### Extracted entries
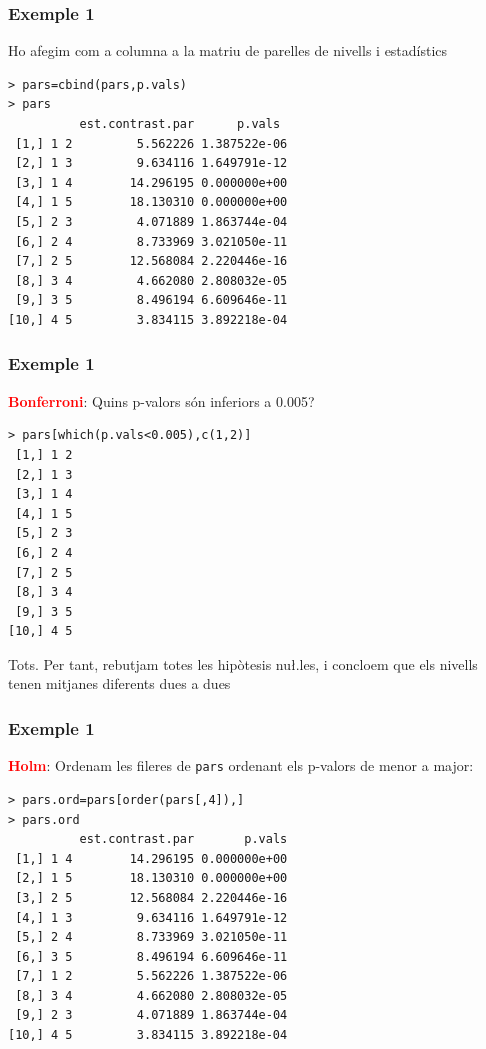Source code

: \documentclass[12pt,t]{beamer}
\newcommand{\red}[1]{\textcolor{red}{#1}}
\theoremstyle{plain}
\theoremstyle{definition}
\begin{document}
\begin{frame}[fragile]
\frametitle{Exemple 1}
\vspace*{-2ex}

Ho afegim com a columna a la matriu de parelles de nivells i estadístics
\begin{verbatim}
> pars=cbind(pars,p.vals)
> pars
          est.contrast.par      p.vals
 [1,] 1 2         5.562226 1.387522e-06
 [2,] 1 3         9.634116 1.649791e-12
 [3,] 1 4        14.296195 0.000000e+00
 [4,] 1 5        18.130310 0.000000e+00
 [5,] 2 3         4.071889 1.863744e-04
 [6,] 2 4         8.733969 3.021050e-11
 [7,] 2 5        12.568084 2.220446e-16
 [8,] 3 4         4.662080 2.808032e-05
 [9,] 3 5         8.496194 6.609646e-11
[10,] 4 5         3.834115 3.892218e-04
\end{verbatim}

\end{frame}
\begin{frame}[fragile]
\frametitle{Exemple 1}
\vspace*{-2ex}

\red{\bf Bonferroni}: Quins p-valors són inferiors a 0.005?
{\small \begin{verbatim}
> pars[which(p.vals<0.005),c(1,2)]        
 [1,] 1 2
 [2,] 1 3
 [3,] 1 4
 [4,] 1 5
 [5,] 2 3
 [6,] 2 4
 [7,] 2 5
 [8,] 3 4
 [9,] 3 5
[10,] 4 5
\end{verbatim}
}

Tots. Per tant, rebutjam totes les hipòtesis nu\l.les, i concloem que els nivells tenen mitjanes diferents dues a dues

\end{frame}

\begin{frame}[fragile]
\frametitle{Exemple 1}
\vspace*{-2ex}

\red{\bf Holm}: Ordenam les fileres de \texttt{pars} ordenant els p-valors de menor a major:
{\small 
\begin{verbatim}
> pars.ord=pars[order(pars[,4]),]
> pars.ord
          est.contrast.par       p.vals
 [1,] 1 4        14.296195 0.000000e+00
 [2,] 1 5        18.130310 0.000000e+00
 [3,] 2 5        12.568084 2.220446e-16
 [4,] 1 3         9.634116 1.649791e-12
 [5,] 2 4         8.733969 3.021050e-11
 [6,] 3 5         8.496194 6.609646e-11
 [7,] 1 2         5.562226 1.387522e-06
 [8,] 3 4         4.662080 2.808032e-05
 [9,] 2 3         4.071889 1.863744e-04
[10,] 4 5         3.834115 3.892218e-04
\end{verbatim}
}
\end{frame}
\end{document}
######
● Task instructions
Send back every line of the listing exactly. Omit the images.

● Task answer
Source code

: \documentclass[12pt,t]{beamer}
\newcommand{\red}[1]{\textcolor{red}{#1}}
\theoremstyle{plain}
\theoremstyle{definition}
\begin{document}
\begin{frame}[fragile]
\frametitle{Exemple 1}
\vspace*{-2ex}

Ho afegim com a columna a la matriu de parelles de nivells i estadístics
\begin{verbatim}
> pars=cbind(pars,p.vals)
> pars
          est.contrast.par      p.vals
 [1,] 1 2         5.562226 1.387522e-06
 [2,] 1 3         9.634116 1.649791e-12
 [3,] 1 4        14.296195 0.000000e+00
 [4,] 1 5        18.130310 0.000000e+00
 [5,] 2 3         4.071889 1.863744e-04
 [6,] 2 4         8.733969 3.021050e-11
 [7,] 2 5        12.568084 2.220446e-16
 [8,] 3 4         4.662080 2.808032e-05
 [9,] 3 5         8.496194 6.609646e-11
[10,] 4 5         3.834115 3.892218e-04
\end{verbatim}

\end{frame}
\begin{frame}[fragile]
\frametitle{Exemple 1}
\vspace*{-2ex}

\red{\bf Bonferroni}: Quins p-valors són inferiors a 0.005?
{\small \begin{verbatim}
> pars[which(p.vals<0.005),c(1,2)]        
 [1,] 1 2
 [2,] 1 3
 [3,] 1 4
 [4,] 1 5
 [5,] 2 3
 [6,] 2 4
 [7,] 2 5
 [8,] 3 4
 [9,] 3 5
[10,] 4 5
\end{verbatim}
}

Tots. Per tant, rebutjam totes les hipòtesis nu\l.les, i concloem que els nivells tenen mitjanes diferents dues a dues

\end{frame}

\begin{frame}[fragile]
\frametitle{Exemple 1}
\vspace*{-2ex}

\red{\bf Holm}: Ordenam les fileres de \texttt{pars} ordenant els p-valors de menor a major:
{\small 
\begin{verbatim}
> pars.ord=pars[order(pars[,4]),]
> pars.ord
          est.contrast.par       p.vals
 [1,] 1 4        14.296195 0.000000e+00
 [2,] 1 5        18.130310 0.000000e+00
 [3,] 2 5        12.568084 2.220446e-16
 [4,] 1 3         9.634116 1.649791e-12
 [5,] 2 4         8.733969 3.021050e-11
 [6,] 3 5         8.496194 6.609646e-11
 [7,] 1 2         5.562226 1.387522e-06
 [8,] 3 4         4.662080 2.808032e-05
 [9,] 2 3         4.071889 1.863744e-04
[10,] 4 5         3.834115 3.892218e-04
\end{verbatim}
}
\end{frame}
\end{document}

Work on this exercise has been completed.